◆ Task to carry out ◆
Look below for the line holding "### Other Types" and the line holding "- Programmtically mangage billing". Transcribe exactly those lines and all lines between them, nothing more.

◆ Data to process ◆

——

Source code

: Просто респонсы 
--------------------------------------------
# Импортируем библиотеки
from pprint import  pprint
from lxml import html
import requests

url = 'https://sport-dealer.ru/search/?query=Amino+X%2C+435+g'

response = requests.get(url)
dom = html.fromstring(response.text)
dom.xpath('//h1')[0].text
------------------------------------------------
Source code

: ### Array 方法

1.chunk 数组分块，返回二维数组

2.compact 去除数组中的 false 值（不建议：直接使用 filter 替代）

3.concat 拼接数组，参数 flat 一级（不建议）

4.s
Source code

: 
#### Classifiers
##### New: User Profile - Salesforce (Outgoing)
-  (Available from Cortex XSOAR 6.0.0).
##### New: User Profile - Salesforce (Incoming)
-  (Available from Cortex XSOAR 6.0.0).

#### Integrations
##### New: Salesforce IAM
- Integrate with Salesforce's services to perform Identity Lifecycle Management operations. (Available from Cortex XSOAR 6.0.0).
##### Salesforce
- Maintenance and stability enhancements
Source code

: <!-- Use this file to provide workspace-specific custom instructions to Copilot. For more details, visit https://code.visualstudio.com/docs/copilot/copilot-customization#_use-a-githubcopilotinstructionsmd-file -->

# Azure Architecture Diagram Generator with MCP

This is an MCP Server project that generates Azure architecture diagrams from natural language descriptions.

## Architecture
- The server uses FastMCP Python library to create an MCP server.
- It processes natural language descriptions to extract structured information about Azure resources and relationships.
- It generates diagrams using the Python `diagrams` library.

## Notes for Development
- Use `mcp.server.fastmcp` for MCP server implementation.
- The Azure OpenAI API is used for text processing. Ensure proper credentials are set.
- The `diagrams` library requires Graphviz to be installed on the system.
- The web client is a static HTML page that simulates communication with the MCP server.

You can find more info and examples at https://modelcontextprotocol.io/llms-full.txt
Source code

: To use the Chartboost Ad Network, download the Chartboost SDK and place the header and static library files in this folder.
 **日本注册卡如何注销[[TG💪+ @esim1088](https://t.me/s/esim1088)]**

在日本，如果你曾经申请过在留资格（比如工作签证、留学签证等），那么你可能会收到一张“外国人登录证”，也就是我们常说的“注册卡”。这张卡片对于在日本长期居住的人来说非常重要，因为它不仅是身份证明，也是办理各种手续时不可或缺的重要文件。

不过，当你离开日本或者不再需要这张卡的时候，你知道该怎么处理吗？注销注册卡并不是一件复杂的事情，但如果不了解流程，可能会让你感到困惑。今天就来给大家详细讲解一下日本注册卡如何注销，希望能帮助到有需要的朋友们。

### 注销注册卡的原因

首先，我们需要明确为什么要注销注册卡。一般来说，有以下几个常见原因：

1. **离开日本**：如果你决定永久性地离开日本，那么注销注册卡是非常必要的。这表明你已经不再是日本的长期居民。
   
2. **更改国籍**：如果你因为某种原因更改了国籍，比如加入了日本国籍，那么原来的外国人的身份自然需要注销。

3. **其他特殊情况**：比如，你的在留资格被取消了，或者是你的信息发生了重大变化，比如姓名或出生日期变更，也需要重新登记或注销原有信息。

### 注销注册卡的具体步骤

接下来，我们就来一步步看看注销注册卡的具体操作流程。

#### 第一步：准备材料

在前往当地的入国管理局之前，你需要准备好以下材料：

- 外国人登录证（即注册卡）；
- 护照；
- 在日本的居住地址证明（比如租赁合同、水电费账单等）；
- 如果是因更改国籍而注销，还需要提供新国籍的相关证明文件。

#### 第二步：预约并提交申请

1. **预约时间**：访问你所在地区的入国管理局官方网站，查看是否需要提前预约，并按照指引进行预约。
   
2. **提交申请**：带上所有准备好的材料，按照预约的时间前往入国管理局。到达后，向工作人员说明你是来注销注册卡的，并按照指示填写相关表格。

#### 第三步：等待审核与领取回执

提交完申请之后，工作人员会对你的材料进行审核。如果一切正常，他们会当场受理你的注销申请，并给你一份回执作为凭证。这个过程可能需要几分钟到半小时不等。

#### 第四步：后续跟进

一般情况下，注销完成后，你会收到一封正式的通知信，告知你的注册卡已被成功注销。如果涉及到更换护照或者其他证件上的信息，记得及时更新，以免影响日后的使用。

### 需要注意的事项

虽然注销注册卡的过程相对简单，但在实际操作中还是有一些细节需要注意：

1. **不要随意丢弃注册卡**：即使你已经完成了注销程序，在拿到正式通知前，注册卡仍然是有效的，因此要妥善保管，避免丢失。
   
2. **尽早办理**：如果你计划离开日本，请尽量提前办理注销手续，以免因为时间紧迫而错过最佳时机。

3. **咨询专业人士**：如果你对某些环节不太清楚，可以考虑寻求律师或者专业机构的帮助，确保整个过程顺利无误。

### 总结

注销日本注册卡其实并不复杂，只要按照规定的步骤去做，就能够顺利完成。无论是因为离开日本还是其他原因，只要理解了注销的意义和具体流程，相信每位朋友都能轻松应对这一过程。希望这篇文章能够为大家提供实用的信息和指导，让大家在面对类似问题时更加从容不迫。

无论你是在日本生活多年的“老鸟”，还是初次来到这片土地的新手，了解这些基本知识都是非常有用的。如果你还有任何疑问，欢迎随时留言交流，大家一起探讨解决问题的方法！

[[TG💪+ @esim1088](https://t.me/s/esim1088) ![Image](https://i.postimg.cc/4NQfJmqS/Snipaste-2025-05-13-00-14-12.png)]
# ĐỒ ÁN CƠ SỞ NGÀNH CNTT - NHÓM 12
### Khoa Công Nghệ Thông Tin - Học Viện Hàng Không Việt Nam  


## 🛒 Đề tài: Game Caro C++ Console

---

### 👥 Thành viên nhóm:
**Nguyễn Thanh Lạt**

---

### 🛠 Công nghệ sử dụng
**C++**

——

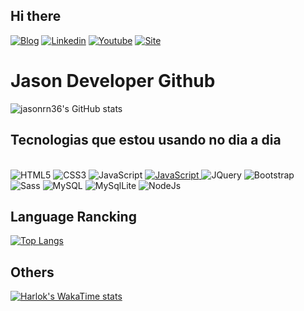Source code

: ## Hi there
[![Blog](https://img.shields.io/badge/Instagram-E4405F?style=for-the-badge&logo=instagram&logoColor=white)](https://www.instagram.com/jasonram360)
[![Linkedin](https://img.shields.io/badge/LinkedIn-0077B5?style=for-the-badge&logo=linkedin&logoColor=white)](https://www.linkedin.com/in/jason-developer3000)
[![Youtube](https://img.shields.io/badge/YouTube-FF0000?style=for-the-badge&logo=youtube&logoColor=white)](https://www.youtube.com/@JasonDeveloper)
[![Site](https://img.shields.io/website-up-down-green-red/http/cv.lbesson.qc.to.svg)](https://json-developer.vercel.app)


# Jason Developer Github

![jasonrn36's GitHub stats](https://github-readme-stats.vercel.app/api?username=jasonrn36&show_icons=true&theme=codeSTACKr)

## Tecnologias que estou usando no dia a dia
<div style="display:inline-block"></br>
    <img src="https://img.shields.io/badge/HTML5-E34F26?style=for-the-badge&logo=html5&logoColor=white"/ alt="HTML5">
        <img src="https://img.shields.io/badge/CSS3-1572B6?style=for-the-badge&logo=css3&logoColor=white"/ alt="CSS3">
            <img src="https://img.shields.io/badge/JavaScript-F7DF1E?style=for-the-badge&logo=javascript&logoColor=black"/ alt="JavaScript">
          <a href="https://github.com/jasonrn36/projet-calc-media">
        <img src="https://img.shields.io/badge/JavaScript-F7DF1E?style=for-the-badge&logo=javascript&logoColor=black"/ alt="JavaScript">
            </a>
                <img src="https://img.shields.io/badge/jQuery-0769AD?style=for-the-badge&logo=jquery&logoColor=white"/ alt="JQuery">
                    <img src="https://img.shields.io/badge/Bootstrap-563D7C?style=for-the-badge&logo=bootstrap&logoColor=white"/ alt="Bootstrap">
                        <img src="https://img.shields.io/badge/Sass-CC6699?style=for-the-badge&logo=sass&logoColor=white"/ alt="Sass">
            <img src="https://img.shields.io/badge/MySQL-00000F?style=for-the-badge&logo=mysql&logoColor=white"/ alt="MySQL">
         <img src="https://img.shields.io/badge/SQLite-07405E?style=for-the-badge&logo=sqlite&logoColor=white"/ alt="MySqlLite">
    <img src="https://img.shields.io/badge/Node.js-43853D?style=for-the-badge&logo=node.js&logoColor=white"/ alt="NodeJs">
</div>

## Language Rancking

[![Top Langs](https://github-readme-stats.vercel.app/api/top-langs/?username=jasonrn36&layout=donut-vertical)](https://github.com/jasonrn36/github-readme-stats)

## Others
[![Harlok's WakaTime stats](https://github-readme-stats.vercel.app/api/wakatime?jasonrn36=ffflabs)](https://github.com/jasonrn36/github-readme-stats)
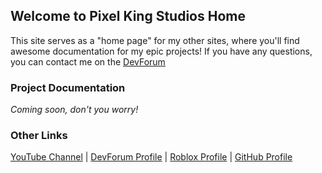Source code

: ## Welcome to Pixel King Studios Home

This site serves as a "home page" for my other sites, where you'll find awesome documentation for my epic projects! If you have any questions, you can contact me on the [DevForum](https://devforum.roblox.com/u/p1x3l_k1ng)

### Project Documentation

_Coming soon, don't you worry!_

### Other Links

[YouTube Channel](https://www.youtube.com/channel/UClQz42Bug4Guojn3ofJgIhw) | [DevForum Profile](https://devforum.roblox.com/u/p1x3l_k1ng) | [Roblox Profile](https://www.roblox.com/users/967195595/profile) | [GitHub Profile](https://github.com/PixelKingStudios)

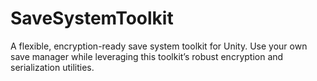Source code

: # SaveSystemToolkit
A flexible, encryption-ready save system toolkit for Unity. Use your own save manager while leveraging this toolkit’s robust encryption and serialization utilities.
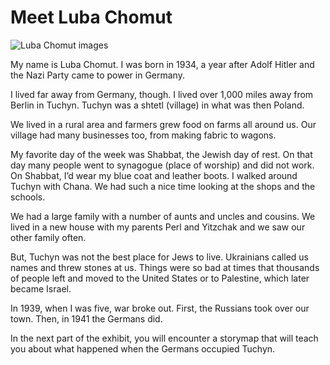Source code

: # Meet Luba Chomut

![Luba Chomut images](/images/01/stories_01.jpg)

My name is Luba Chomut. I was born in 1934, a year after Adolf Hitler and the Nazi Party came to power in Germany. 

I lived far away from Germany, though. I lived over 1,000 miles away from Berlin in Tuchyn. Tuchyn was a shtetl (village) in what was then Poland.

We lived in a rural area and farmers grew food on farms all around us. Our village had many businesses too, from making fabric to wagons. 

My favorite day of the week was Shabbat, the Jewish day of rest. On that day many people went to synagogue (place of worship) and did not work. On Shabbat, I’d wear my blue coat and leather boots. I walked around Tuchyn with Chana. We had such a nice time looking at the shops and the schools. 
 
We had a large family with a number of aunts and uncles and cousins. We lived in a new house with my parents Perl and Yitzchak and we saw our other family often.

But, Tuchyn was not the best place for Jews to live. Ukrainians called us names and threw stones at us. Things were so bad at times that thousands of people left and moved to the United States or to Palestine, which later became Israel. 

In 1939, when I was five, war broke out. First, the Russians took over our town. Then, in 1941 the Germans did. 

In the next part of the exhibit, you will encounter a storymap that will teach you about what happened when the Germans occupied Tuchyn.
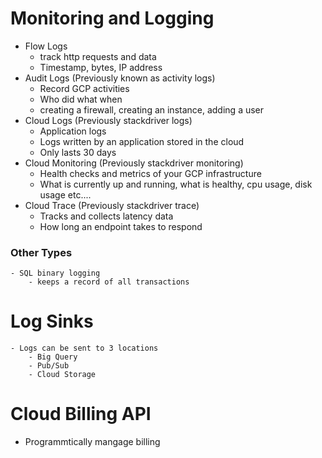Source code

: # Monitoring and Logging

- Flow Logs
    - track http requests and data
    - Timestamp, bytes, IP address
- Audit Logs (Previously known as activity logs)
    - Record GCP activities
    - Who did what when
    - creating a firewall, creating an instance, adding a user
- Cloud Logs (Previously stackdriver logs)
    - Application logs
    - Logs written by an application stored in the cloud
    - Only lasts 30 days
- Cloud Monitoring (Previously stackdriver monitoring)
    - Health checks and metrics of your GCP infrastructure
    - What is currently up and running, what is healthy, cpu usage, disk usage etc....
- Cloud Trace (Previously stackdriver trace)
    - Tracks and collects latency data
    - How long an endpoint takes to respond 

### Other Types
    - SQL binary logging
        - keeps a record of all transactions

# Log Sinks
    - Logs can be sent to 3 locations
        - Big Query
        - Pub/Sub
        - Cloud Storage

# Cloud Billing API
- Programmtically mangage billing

——

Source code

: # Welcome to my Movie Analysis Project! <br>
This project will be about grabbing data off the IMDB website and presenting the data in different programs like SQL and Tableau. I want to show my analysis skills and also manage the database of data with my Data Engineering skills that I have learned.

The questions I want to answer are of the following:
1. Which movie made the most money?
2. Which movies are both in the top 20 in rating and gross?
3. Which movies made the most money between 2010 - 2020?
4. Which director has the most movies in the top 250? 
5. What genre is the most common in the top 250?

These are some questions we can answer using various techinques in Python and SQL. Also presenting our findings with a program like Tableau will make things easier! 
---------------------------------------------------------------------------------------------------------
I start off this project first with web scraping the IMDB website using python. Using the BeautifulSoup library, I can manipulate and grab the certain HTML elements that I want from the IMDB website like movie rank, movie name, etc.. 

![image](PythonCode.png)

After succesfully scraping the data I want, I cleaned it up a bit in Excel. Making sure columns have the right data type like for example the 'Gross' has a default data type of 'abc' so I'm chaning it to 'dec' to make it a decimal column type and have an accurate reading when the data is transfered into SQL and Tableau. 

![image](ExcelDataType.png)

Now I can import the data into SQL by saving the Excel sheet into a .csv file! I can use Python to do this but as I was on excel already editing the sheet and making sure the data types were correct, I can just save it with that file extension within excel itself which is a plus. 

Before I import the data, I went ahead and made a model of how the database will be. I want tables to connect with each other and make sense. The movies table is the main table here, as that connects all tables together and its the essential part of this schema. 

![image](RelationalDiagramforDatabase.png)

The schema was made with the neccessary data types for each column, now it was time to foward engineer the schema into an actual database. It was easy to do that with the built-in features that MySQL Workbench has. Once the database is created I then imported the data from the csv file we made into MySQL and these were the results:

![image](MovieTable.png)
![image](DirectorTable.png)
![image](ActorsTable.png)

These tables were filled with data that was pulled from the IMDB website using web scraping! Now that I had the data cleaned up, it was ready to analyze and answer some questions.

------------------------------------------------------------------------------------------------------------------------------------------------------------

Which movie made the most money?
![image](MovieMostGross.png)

——

◆ Answer ◆
### Other Types
    - SQL binary logging
        - keeps a record of all transactions

# Log Sinks
    - Logs can be sent to 3 locations
        - Big Query
        - Pub/Sub
        - Cloud Storage

# Cloud Billing API
- Programmtically mangage billing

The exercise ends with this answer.